Depending on the pantheon they take more or less active roles in the creation and maintenance of the cosmos. However, the idea that one god rules the others is quite strong in all Mediterranean pantheons. In Mesopotamia you get a very clear idea of how this "polytheistic" system works in a cultic and political sense: Hierarchies of gods took shape after by which city was dominant and any given time. All cities had patron Gods, across Mesopotamia, Egypt, Greece etc., and usually the patron god of a ruling city, such as Marduk in Babylon, could be the patron god of an entire state, if that city held power, or at least have sanctuaries spread throughout an area. The aspect of unity, according to Assmann, can be glanced in this center-periphery dynamic amongst the competing city states, and their diversity lies in the local difference of said cities.
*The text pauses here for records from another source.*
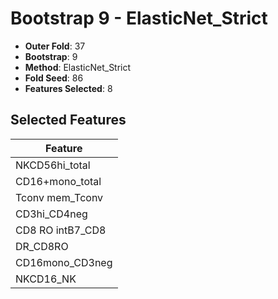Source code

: # Bootstrap 9 - ElasticNet_Strict

- **Outer Fold**: 37
- **Bootstrap**: 9
- **Method**: ElasticNet_Strict
- **Fold Seed**: 86
- **Features Selected**: 8

## Selected Features

| Feature |
|---------|
| NKCD56hi_total |
| CD16+mono_total |
| Tconv mem_Tconv |
| CD3hi_CD4neg |
| CD8 RO intB7_CD8 |
| DR_CD8RO |
| CD16mono_CD3neg |
| NKCD16_NK |
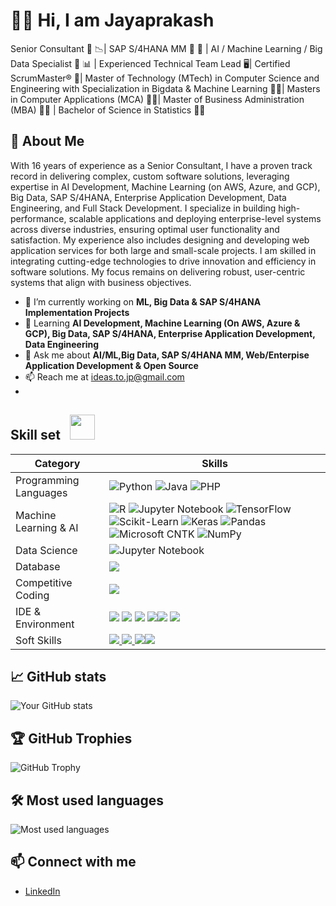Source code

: # 👩‍💻 Hi, I am Jayaprakash
Senior Consultant 🔭 📉| SAP S/4HANA MM 🏢 🔄 | AI / Machine Learning / Big Data Specialist 🤖 📊 | Experienced Technical Team Lead 🖥️| Certified ScrumMaster® 🚀| Master of Technology (MTech) in Computer Science and Engineering with Specialization in Bigdata & Machine Learning 👨‍💻| Masters in Computer Applications (MCA) 👨‍💻| Master of Business Administration (MBA) 👨‍💻 | Bachelor of Science in Statistics 👨‍💻

## 🌟 About Me  
With 16 years of experience as a Senior Consultant, I have a proven track record in delivering complex, custom software solutions, leveraging expertise in AI Development, Machine Learning (on AWS, Azure, and GCP), Big Data, SAP S/4HANA, Enterprise Application Development, Data Engineering, and Full Stack Development. I specialize in building high-performance, scalable applications and deploying enterprise-level systems across diverse industries, ensuring optimal user functionality and satisfaction. My experience also includes designing and developing web application services for both large and small-scale projects. I am skilled in integrating cutting-edge technologies to drive innovation and efficiency in software solutions. My focus remains on delivering robust, user-centric systems that align with business objectives.
- 🔭 I’m currently working on **ML, Big Data & SAP S/4HANA Implementation Projects**  
- 🌱 Learning **AI Development, Machine Learning (On AWS, Azure & GCP), Big Data, SAP S/4HANA, Enterprise Application Development, Data Engineering**  
- 💬 Ask me about **AI/ML,Big Data, SAP S/4HANA MM, Web/Enterpise Application Development & Open Source**  
- 📫 Reach me at [ideas.to.jp@gmail.com](mailto:ideas.to.jp@gmail.com)
- 
## Skill set &nbsp;&nbsp;<img src='https://user-images.githubusercontent.com/74038190/206662607-d9e7591e-bbf9-42f9-9386-29efc927bc16.gif' width="40">

| Category        | Skills        |
|-----------------|---------------|
| Programming Languages       | ![Python](https://img.shields.io/badge/-Python-3776AB?style=flat&logo=python&logoColor=white) ![Java](https://img.shields.io/badge/-Java-007396?style=flat&logo=java&logoColor=white) ![PHP](https://img.shields.io/badge/-PHP-777BB4?style=flat&logo=php&logoColor=white)  |
| Machine Learning & AI | ![R](https://img.shields.io/badge/-R-276DC3?style=flat&logo=r&logoColor=white) ![Jupyter Notebook](https://img.shields.io/badge/-Jupyter%20Notebook-F37626?style=flat&logo=jupyter&logoColor=white)  ![TensorFlow](https://img.shields.io/badge/-TensorFlow-FF6F00?style=flat&logo=tensorflow&logoColor=white) ![Scikit-Learn](https://img.shields.io/badge/-Scikit%20Learn-F7931E?style=flat&logo=scikitlearn&logoColor=white) ![Keras](https://img.shields.io/badge/-Keras-D00000?style=flat&logo=keras&logoColor=white) ![Pandas](https://img.shields.io/badge/-Pandas-150458?style=flat&logo=pandas&logoColor=white) ![Microsoft CNTK](https://img.shields.io/badge/-Microsoft%20CNTK-0078D7?style=flat&logo=Microsoft&logoColor=white) ![NumPy](https://img.shields.io/badge/-NumPy-013243?style=flat&logo=numpy&logoColor=white) |
| Data Science | ![Jupyter Notebook](https://img.shields.io/badge/-Jupyter%20Notebook-F37626?style=flat&logo=jupyter&logoColor=white) |
| Database | <img src="https://img.shields.io/badge/MySQL-005C84?style=for-the-badge&logo=mysql&logoColor=white"/> |
| Competitive Coding | <a href="https://www.hackerrank.com/profile/khus_ks06"><img src="https://img.shields.io/badge/HackerRank-black?style=for-the-badge&logo=HackerRank"/> </a> |
| IDE & Environment | <img src="https://img.shields.io/badge/VSCode-0078D4?style=for-the-badge&logo=visual%20studio%20code&logoColor=white" /> <img src="https://img.shields.io/badge/Google_chrome-4285F4?style=for-the-badge&logo=Google-chrome&logoColor=white" /> <img src="https://img.shields.io/badge/Anaconda-green?style=for-the-badge&logo=Anaconda" /> <img src="https://img.shields.io/badge/Jupyter%20Notebook-orange?style=for-the-badge&logo=Jupyter%20Notebook" /><img src="https://img.shields.io/badge/Google%20Colab-white?style=for-the-badge&logo=Google%20Colab" /> <img src="https://img.shields.io/badge/Pycharm-black?style=for-the-badge&logo=Pycharm" />|
| Soft Skills | <a href="https://img.shields.io/badge/Presentation-blue?style=for-the-badge&logo=Presentation"> <img src="https://img.shields.io/badge/StoryTelling-black?style=for-the-badge&logo=StoryTelling" /> <img src="https://img.shields.io/badge/collaborate-yellow?style=for-the-badge&logo=Collaborate" /> <img src="https://img.shields.io/badge/communication%20Skills-black?style=for-the-badge&logo=Communication%20Skills" /><img src="https://img.shields.io/badge/Interpersonal%20Skills-green?style=for-the-badge&logo=Interpersonal%20Skills" />|



## 📈 GitHub stats
![Your GitHub stats](https://github-readme-stats.vercel.app/api?username=Jayaprakashsuseelam&show_icons=true&theme=radical)

## 🏆 GitHub Trophies
![GitHub Trophy](https://github-profile-trophy.vercel.app/?username=Jayaprakashsuseelam&theme=juicyfresh&title=Repositories,Stars,Commits,Followers,PullRequest,MultipleLang&margin-w=20)

## 🛠 Most used languages
![Most used languages](https://github-readme-stats.vercel.app/api/top-langs/?username=Jayaprakashsuseelam&layout=compact&theme=radical)

## 📫 Connect with me
- [LinkedIn](https://www.linkedin.com/in/jayaprakashsuseelam/)

  

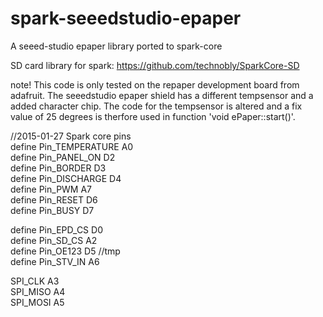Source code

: # spark-seeedstudio-epaper
A seeed-studio epaper library ported to spark-core

SD card library for spark: https://github.com/technobly/SparkCore-SD  

note! This code is only tested on the repaper development board from adafruit. The seeedstudio epaper shield has a different tempsensor and a added character chip. The code for the tempsensor is altered and a fix value of 25 degrees is therfore used in function 'void ePaper::start()'.

//2015-01-27 Spark core pins  
define Pin_TEMPERATURE   A0  
define Pin_PANEL_ON      D2  
define Pin_BORDER        D3  
define Pin_DISCHARGE     D4  
define Pin_PWM           A7  
define Pin_RESET         D6  
define Pin_BUSY          D7  

define Pin_EPD_CS        D0  
define Pin_SD_CS         A2  
define Pin_OE123         D5 //tmp  
define Pin_STV_IN        A6 

SPI_CLK                 A3  
SPI_MISO                A4  
SPI_MOSI                A5  


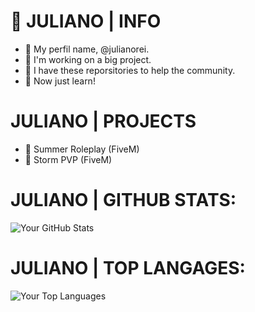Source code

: # 📖 JULIANO | INFO

- 📄 My perfil name, @julianorei.
- 📄 I'm working on a big project.
- 📄 I have these reporsitories to help the community.
- 📄 Now just learn!

# JULIANO | PROJECTS

- 🌴 Summer Roleplay (FiveM)
- 🔫 Storm PVP (FiveM)

# JULIANO | GITHUB STATS:
![Your GitHub Stats](https://github-readme-stats.vercel.app/api?username=julianorei&show_icons=true&theme=dark)

# JULIANO | TOP LANGAGES:
![Your Top Languages](https://github-readme-stats.vercel.app/api/top-langs/?username=julianorei&layout=compact&theme=dark)
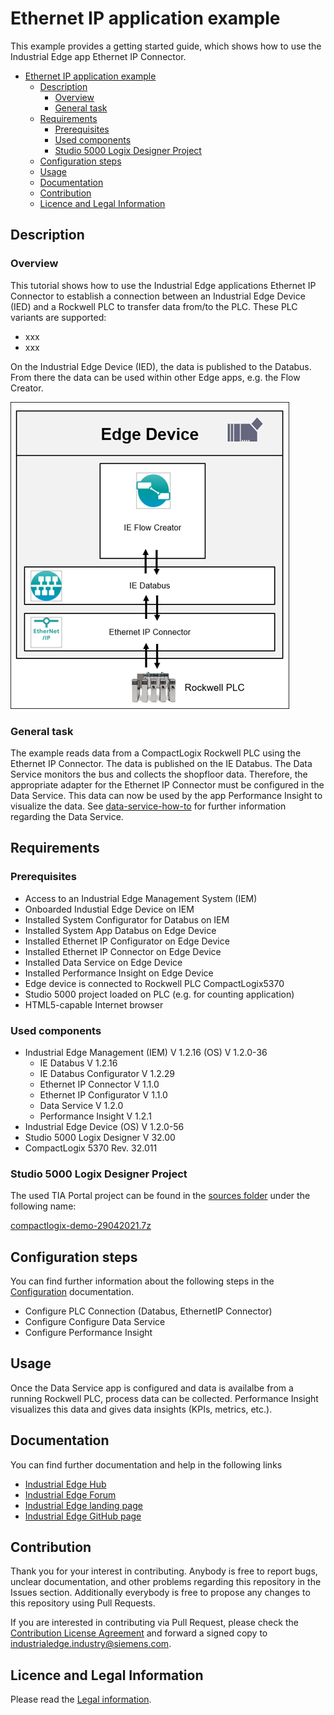 # Ethernet IP application example

This example provides a getting started guide, which shows how to use the Industrial Edge app Ethernet IP Connector.

- [Ethernet IP application example](#ethernet-ip-application-example)
  - [Description](#description)
    - [Overview](#overview)
    - [General task](#general-task)
  - [Requirements](#requirements)
    - [Prerequisites](#prerequisites)
    - [Used components](#used-components)
    - [Studio 5000 Logix Designer Project](#studio-5000-logix-designer-project)
  - [Configuration steps](#configuration-steps)
  - [Usage](#usage)
  - [Documentation](#documentation)
  - [Contribution](#contribution)
  - [Licence and Legal Information](#licence-and-legal-information)

## Description

### Overview

This tutorial shows how to use the Industrial Edge applications Ethernet IP Connector to establish a connection between an Industrial Edge Device (IED) and a Rockwell PLC to transfer data from/to the PLC. These PLC variants are supported:

* xxx
* xxx

On the Industrial Edge Device (IED), the data is published to the Databus. From there the data can be used within other Edge apps, e.g. the Flow Creator.

![Overview](/docs/graphics/overview-eip.png)

### General task

The example reads data from a CompactLogix Rockwell PLC using the Ethernet IP Connector. The data is published on the IE Databus. The Data Service monitors the bus and collects the shopfloor data. Therefore, the appropriate adapter for the Ethernet IP Connector must be configured in the Data Service. This data can now be used by the app Performance Insight to visualize the data. See [data-service-how-to](https://github.com/industrial-edge/data-service-configure-s7-adapter-to-collect-data) for further information regarding the Data Service.

## Requirements

### Prerequisites

- Access to an Industrial Edge Management System (IEM)
- Onboarded Industial Edge Device on IEM
- Installed System Configurator for Databus on IEM
- Installed System App Databus on Edge Device
- Installed Ethernet IP Configurator on Edge Device
- Installed Ethernet IP Connector on Edge Device
- Installed Data Service on Edge Device
- Installed Performance Insight on Edge Device
- Edge device is connected to Rockwell PLC CompactLogix5370
- Studio 5000 project loaded on PLC (e.g. for counting application)
- HTML5-capable Internet browser

### Used components

- Industrial Edge Management (IEM) V 1.2.16 (OS) V 1.2.0-36
  - IE Databus V 1.2.16
  - IE Databus Configurator V 1.2.29
  - Ethernet IP Connector V 1.1.0
  - Ethernet IP Configurator V 1.1.0
  - Data Service V 1.2.0
  - Performance Insight V 1.2.1
- Industrial Edge Device (OS) V 1.2.0-56
- Studio 5000 Logix Designer V 32.00
- CompactLogix 5370 Rev. 32.011

### Studio 5000 Logix Designer Project

The used TIA Portal project can be found in the [sources folder](/src) under the following name:

[compactlogix-demo-29042021.7z](./src/compactlogix-demo-29042021.7z)

## Configuration steps

You can find further information about the following steps in the [Configuration](/docs/Installation.md) documentation.

- Configure PLC Connection (Databus, EthernetIP Connector)
- Configure Configure Data Service
- Configure Performance Insight

## Usage

Once the Data Service app is configured and data is availalbe from a running Rockwell PLC, process data can be collected. Performance Insight visualizes this data and gives data insights (KPIs, metrics, etc.).

## Documentation

You can find further documentation and help in the following links

- [Industrial Edge Hub](https://iehub.eu1.edge.siemens.cloud/#/documentation)
- [Industrial Edge Forum](https://www.siemens.com/industrial-edge-forum)
- [Industrial Edge landing page](https://new.siemens.com/global/en/products/automation/topic-areas/industrial-edge/simatic-edge.html)
- [Industrial Edge GitHub page](https://github.com/industrial-edge)
  
## Contribution

Thank you for your interest in contributing. Anybody is free to report bugs, unclear documentation, and other problems regarding this repository in the Issues section.
Additionally everybody is free to propose any changes to this repository using Pull Requests.

If you are interested in contributing via Pull Request, please check the [Contribution License Agreement](Siemens_CLA_1.1.pdf) and forward a signed copy to [industrialedge.industry@siemens.com](mailto:industrialedge.industry@siemens.com?subject=CLA%20Agreement%20Industrial-Edge).

## Licence and Legal Information

Please read the [Legal information](./LICENSE.md).

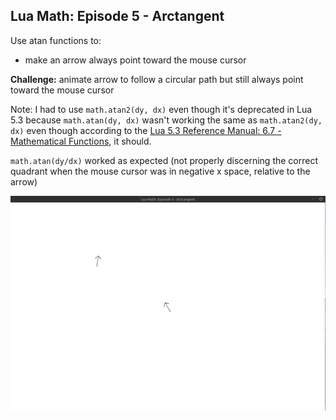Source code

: ## Lua Math: Episode 5 - Arctangent

Use atan functions to:
- make an arrow always point toward the mouse cursor

**Challenge:** animate arrow to follow a circular path but still always point toward the mouse cursor

Note: I had to use `math.atan2(dy, dx)` even though it's deprecated in Lua 5.3 because `math.atan(dy, dx)` wasn't working the same as `math.atan2(dy, dx)` even though according to the [Lua 5.3 Reference Manual: 6.7 - Mathematical Functions](https://www.lua.org/manual/5.3/manual.html#6.7), it should.

`math.atan(dy/dx)` worked as expected (not properly discerning the correct quadrant when the mouse cursor was in negative x space, relative to the arrow)

![two arrows — one in the center and one orbiting the center — both always points to the cursor](episode5.gif)
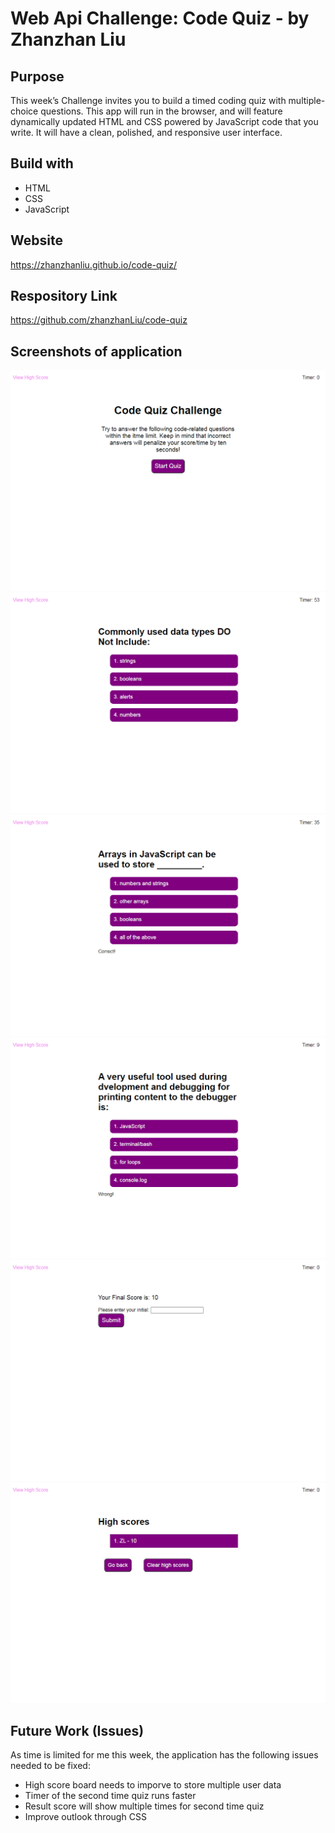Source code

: # Web Api Challenge: Code Quiz - by Zhanzhan Liu

## Purpose
This week’s Challenge invites you to build a timed coding quiz with multiple-choice questions. This app will run in the browser, and will feature dynamically updated HTML and CSS powered by JavaScript code that you write. It will have a clean, polished, and responsive user interface.

## Build with
* HTML
* CSS
* JavaScript

## Website
https://zhanzhanliu.github.io/code-quiz/

## Respository Link
https://github.com/zhanzhanLiu/code-quiz

## Screenshots of application
![welcome](./assets/images/screenshot-1.png)
![question1](./assets/images/screenshot-2.png)
![question2](./assets/images/screenshot-3.png)
![question3](./assets/images/screenshot-4.png)
![result](./assets/images/screenshot-5.png)
![score](./assets/images/screenshot-6.png)

## Future Work (Issues)
As time is limited for me this week, the application has the following issues needed to be fixed: 
* High score board needs to imporve to store multiple user data
* Timer of the second time quiz runs faster
* Result score will show multiple times for second time quiz
* Improve outlook through CSS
The third dimension is the personal, biographical aspects of the gods, and this reveals an anthropomorphic relationship between the divine and human worlds. We find the fundamental social structures of society repeated in the divine images, amongst others: Father and mother, husband and wife, slave and owner, war and peace, love and death, suffering and salvation. The gods are, however, models, not reflections of society.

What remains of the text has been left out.